▸ What to do
An exact reproduction of the listing is wanted, with the pictures dropped.

+++ Data for this exercise +++

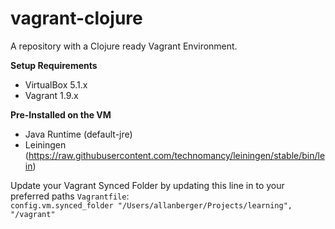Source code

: vagrant-clojure
=====================

A repository with a Clojure ready Vagrant Environment.  

**Setup Requirements**  
- VirtualBox 5.1.x  
- Vagrant 1.9.x  

**Pre-Installed on the VM**  
- Java Runtime (default-jre)  
- Leiningen (https://raw.githubusercontent.com/technomancy/leiningen/stable/bin/lein)  


Update your Vagrant Synced Folder by updating this line in to your preferred paths `Vagrantfile`:  
`config.vm.synced_folder "/Users/allanberger/Projects/learning", "/vagrant"`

+++

▸ Exercise answer
Source code

: vagrant-clojure
=====================

A repository with a Clojure ready Vagrant Environment.  

**Setup Requirements**  
- VirtualBox 5.1.x  
- Vagrant 1.9.x  

**Pre-Installed on the VM**  
- Java Runtime (default-jre)  
- Leiningen (https://raw.githubusercontent.com/technomancy/leiningen/stable/bin/lein)  


Update your Vagrant Synced Folder by updating this line in to your preferred paths `Vagrantfile`:  
`config.vm.synced_folder "/Users/allanberger/Projects/learning", "/vagrant"`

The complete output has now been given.